_Work instruction_. Return every line of the data below exactly, but do not include the images.

=== Section Start ===

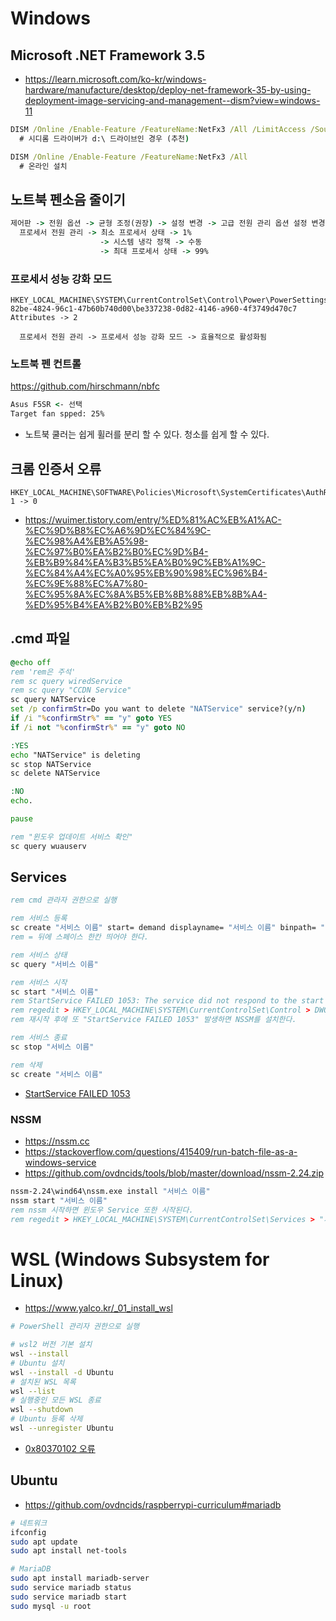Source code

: # Windows

## Microsoft .NET Framework 3.5
* https://learn.microsoft.com/ko-kr/windows-hardware/manufacture/desktop/deploy-net-framework-35-by-using-deployment-image-servicing-and-management--dism?view=windows-11
```cmd
DISM /Online /Enable-Feature /FeatureName:NetFx3 /All /LimitAccess /Source:d:\sources\sxs
  # 시디롬 드라이버가 d:\ 드라이브인 경우 (추천)

DISM /Online /Enable-Feature /FeatureName:NetFx3 /All
  # 온라인 설치
```

## 노트북 펜소음 줄이기
```cmd
제어판 -> 전원 옵션 -> 균형 조정(권장) -> 설정 변경 -> 고급 전원 관리 옵션 설정 변경 ->
  프로세서 전원 관리 -> 최소 프로세서 상태 -> 1%
                    -> 시스템 냉각 정책 -> 수동
                    -> 최대 프로세서 상태 -> 99%
```

### 프로세서 성능 강화 모드
```registry
HKEY_LOCAL_MACHINE\SYSTEM\CurrentControlSet\Control\Power\PowerSettings\54533251-82be-4824-96c1-47b60b740d00\be337238-0d82-4146-a960-4f3749d470c7
Attributes -> 2

  프로세서 전원 관리 -> 프로세서 성능 강화 모드 -> 효율적으로 활성화됨
```

### 노트북 펜 컨트롤
https://github.com/hirschmann/nbfc
```cmd
Asus F5SR <- 선택
Target fan spped: 25%
```
* 노트북 쿨러는 쉽게 휠러를 분리 할 수 있다. 청소를 쉽게 할 수 있다.

## 크롬 인증서 오류
```regedit
HKEY_LOCAL_MACHINE\SOFTWARE\Policies\Microsoft\SystemCertificates\AuthRoot
1 -> 0
```
* https://wuimer.tistory.com/entry/%ED%81%AC%EB%A1%AC-%EC%9D%B8%EC%A6%9D%EC%84%9C-%EC%98%A4%EB%A5%98-%EC%97%B0%EA%B2%B0%EC%9D%B4-%EB%B9%84%EA%B3%B5%EA%B0%9C%EB%A1%9C-%EC%84%A4%EC%A0%95%EB%90%98%EC%96%B4-%EC%9E%88%EC%A7%80-%EC%95%8A%EC%8A%B5%EB%8B%88%EB%8B%A4-%ED%95%B4%EA%B2%B0%EB%B2%95

<!--
## 최고의 성능
```cmd
powercfg -duplicatescheme e9a42b02-d5df-448d-aa00-03f14749eb61
```

## 백그라운드 앱 끄기
```
개인 정보 설정 -> 백그라운드 앱
```
-->

## .cmd 파일
```cmd
@echo off
rem 'rem은 주석'
rem sc query wiredService
rem sc query "CCDN Service"
sc query NATService
set /p confirmStr=Do you want to delete "NATService" service?(y/n)
if /i "%confirmStr%" == "y" goto YES
if /i not "%confirmStr%" == "y" goto NO

:YES
echo "NATService" is deleting
sc stop NATService
sc delete NATService

:NO
echo.

pause

rem "윈도우 업데이트 서비스 확인"
sc query wuauserv
```

<!--
## DirectX (최종)
* https://www.microsoft.com/ko-kr/download/confirmation.aspx?id=35
-->

## Services
```cmd
rem cmd 관라자 권한으로 실행

rem 서비스 등록
sc create "서비스 이름" start= demand displayname= "서비스 이름" binpath= "C:\서비스.bat"
rem = 뒤에 스페이스 한칸 띄어야 한다.

rem 서비스 상태
sc query "서비스 이름"

rem 서비스 시작
sc start "서비스 이름"
rem StartService FAILED 1053: The service did not respond to the start or control request in a timely fashion.
rem regedit > HKEY_LOCAL_MACHINE\SYSTEM\CurrentControlSet\Control > DWORD32 > ServicesPipeTimeout: 180000
rem 재시작 후에 또 "StartService FAILED 1053" 발생하면 NSSM를 설치한다.

rem 서비스 종료
sc stop "서비스 이름"

rem 삭제
sc create "서비스 이름"
```
* [StartService FAILED 1053](https://www.partitionwizard.com/clone-disk/windows-could-not-start-the-service-on-local-computer-error-1053.html)

### NSSM
* https://nssm.cc
* https://stackoverflow.com/questions/415409/run-batch-file-as-a-windows-service
* https://github.com/ovdncids/tools/blob/master/download/nssm-2.24.zip
```cmd
nssm-2.24\wind64\nssm.exe install "서비스 이름"
nssm start "서비스 이름"
rem nssm 시작하면 윈도우 Service 또한 시작된다.
rem regedit > HKEY_LOCAL_MACHINE\SYSTEM\CurrentControlSet\Services > "서비스 이름"이 추가 된다.
```

# WSL (Windows Subsystem for Linux)
* https://www.yalco.kr/_01_install_wsl
```sh
# PowerShell 관리자 권한으로 실행

# wsl2 버전 기본 설치
wsl --install
# Ubuntu 설치
wsl --install -d Ubuntu
# 설치된 WSL 목록
wsl --list
# 실행중인 모든 WSL 종료
wsl --shutdown
# Ubuntu 등록 삭제
wsl --unregister Ubuntu
```
* [0x80370102 오류](https://velog.io/@jaylnne/WSL-Error-0x80370102-%ED%95%B4%EA%B2%B0)

## Ubuntu
* https://github.com/ovdncids/raspberrypi-curriculum#mariadb
```sh
# 네트워크
ifconfig
sudo apt update
sudo apt install net-tools

# MariaDB
sudo apt install mariadb-server
sudo service mariadb status
sudo service mariadb start
sudo mysql -u root
```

=== Section End ===

_Output for this task_.
Source code

: # Windows

## Microsoft .NET Framework 3.5
* https://learn.microsoft.com/ko-kr/windows-hardware/manufacture/desktop/deploy-net-framework-35-by-using-deployment-image-servicing-and-management--dism?view=windows-11
```cmd
DISM /Online /Enable-Feature /FeatureName:NetFx3 /All /LimitAccess /Source:d:\sources\sxs
  # 시디롬 드라이버가 d:\ 드라이브인 경우 (추천)

DISM /Online /Enable-Feature /FeatureName:NetFx3 /All
  # 온라인 설치
```

## 노트북 펜소음 줄이기
```cmd
제어판 -> 전원 옵션 -> 균형 조정(권장) -> 설정 변경 -> 고급 전원 관리 옵션 설정 변경 ->
  프로세서 전원 관리 -> 최소 프로세서 상태 -> 1%
                    -> 시스템 냉각 정책 -> 수동
                    -> 최대 프로세서 상태 -> 99%
```

### 프로세서 성능 강화 모드
```registry
HKEY_LOCAL_MACHINE\SYSTEM\CurrentControlSet\Control\Power\PowerSettings\54533251-82be-4824-96c1-47b60b740d00\be337238-0d82-4146-a960-4f3749d470c7
Attributes -> 2

  프로세서 전원 관리 -> 프로세서 성능 강화 모드 -> 효율적으로 활성화됨
```

### 노트북 펜 컨트롤
https://github.com/hirschmann/nbfc
```cmd
Asus F5SR <- 선택
Target fan spped: 25%
```
* 노트북 쿨러는 쉽게 휠러를 분리 할 수 있다. 청소를 쉽게 할 수 있다.

## 크롬 인증서 오류
```regedit
HKEY_LOCAL_MACHINE\SOFTWARE\Policies\Microsoft\SystemCertificates\AuthRoot
1 -> 0
```
* https://wuimer.tistory.com/entry/%ED%81%AC%EB%A1%AC-%EC%9D%B8%EC%A6%9D%EC%84%9C-%EC%98%A4%EB%A5%98-%EC%97%B0%EA%B2%B0%EC%9D%B4-%EB%B9%84%EA%B3%B5%EA%B0%9C%EB%A1%9C-%EC%84%A4%EC%A0%95%EB%90%98%EC%96%B4-%EC%9E%88%EC%A7%80-%EC%95%8A%EC%8A%B5%EB%8B%88%EB%8B%A4-%ED%95%B4%EA%B2%B0%EB%B2%95

<!--
## 최고의 성능
```cmd
powercfg -duplicatescheme e9a42b02-d5df-448d-aa00-03f14749eb61
```

## 백그라운드 앱 끄기
```
개인 정보 설정 -> 백그라운드 앱
```
-->

## .cmd 파일
```cmd
@echo off
rem 'rem은 주석'
rem sc query wiredService
rem sc query "CCDN Service"
sc query NATService
set /p confirmStr=Do you want to delete "NATService" service?(y/n)
if /i "%confirmStr%" == "y" goto YES
if /i not "%confirmStr%" == "y" goto NO

:YES
echo "NATService" is deleting
sc stop NATService
sc delete NATService

:NO
echo.

pause

rem "윈도우 업데이트 서비스 확인"
sc query wuauserv
```

<!--
## DirectX (최종)
* https://www.microsoft.com/ko-kr/download/confirmation.aspx?id=35
-->

## Services
```cmd
rem cmd 관라자 권한으로 실행

rem 서비스 등록
sc create "서비스 이름" start= demand displayname= "서비스 이름" binpath= "C:\서비스.bat"
rem = 뒤에 스페이스 한칸 띄어야 한다.

rem 서비스 상태
sc query "서비스 이름"

rem 서비스 시작
sc start "서비스 이름"
rem StartService FAILED 1053: The service did not respond to the start or control request in a timely fashion.
rem regedit > HKEY_LOCAL_MACHINE\SYSTEM\CurrentControlSet\Control > DWORD32 > ServicesPipeTimeout: 180000
rem 재시작 후에 또 "StartService FAILED 1053" 발생하면 NSSM를 설치한다.

rem 서비스 종료
sc stop "서비스 이름"

rem 삭제
sc create "서비스 이름"
```
* [StartService FAILED 1053](https://www.partitionwizard.com/clone-disk/windows-could-not-start-the-service-on-local-computer-error-1053.html)

### NSSM
* https://nssm.cc
* https://stackoverflow.com/questions/415409/run-batch-file-as-a-windows-service
* https://github.com/ovdncids/tools/blob/master/download/nssm-2.24.zip
```cmd
nssm-2.24\wind64\nssm.exe install "서비스 이름"
nssm start "서비스 이름"
rem nssm 시작하면 윈도우 Service 또한 시작된다.
rem regedit > HKEY_LOCAL_MACHINE\SYSTEM\CurrentControlSet\Services > "서비스 이름"이 추가 된다.
```

# WSL (Windows Subsystem for Linux)
* https://www.yalco.kr/_01_install_wsl
```sh
# PowerShell 관리자 권한으로 실행

# wsl2 버전 기본 설치
wsl --install
# Ubuntu 설치
wsl --install -d Ubuntu
# 설치된 WSL 목록
wsl --list
# 실행중인 모든 WSL 종료
wsl --shutdown
# Ubuntu 등록 삭제
wsl --unregister Ubuntu
```
* [0x80370102 오류](https://velog.io/@jaylnne/WSL-Error-0x80370102-%ED%95%B4%EA%B2%B0)

## Ubuntu
* https://github.com/ovdncids/raspberrypi-curriculum#mariadb
```sh
# 네트워크
ifconfig
sudo apt update
sudo apt install net-tools

# MariaDB
sudo apt install mariadb-server
sudo service mariadb status
sudo service mariadb start
sudo mysql -u root
```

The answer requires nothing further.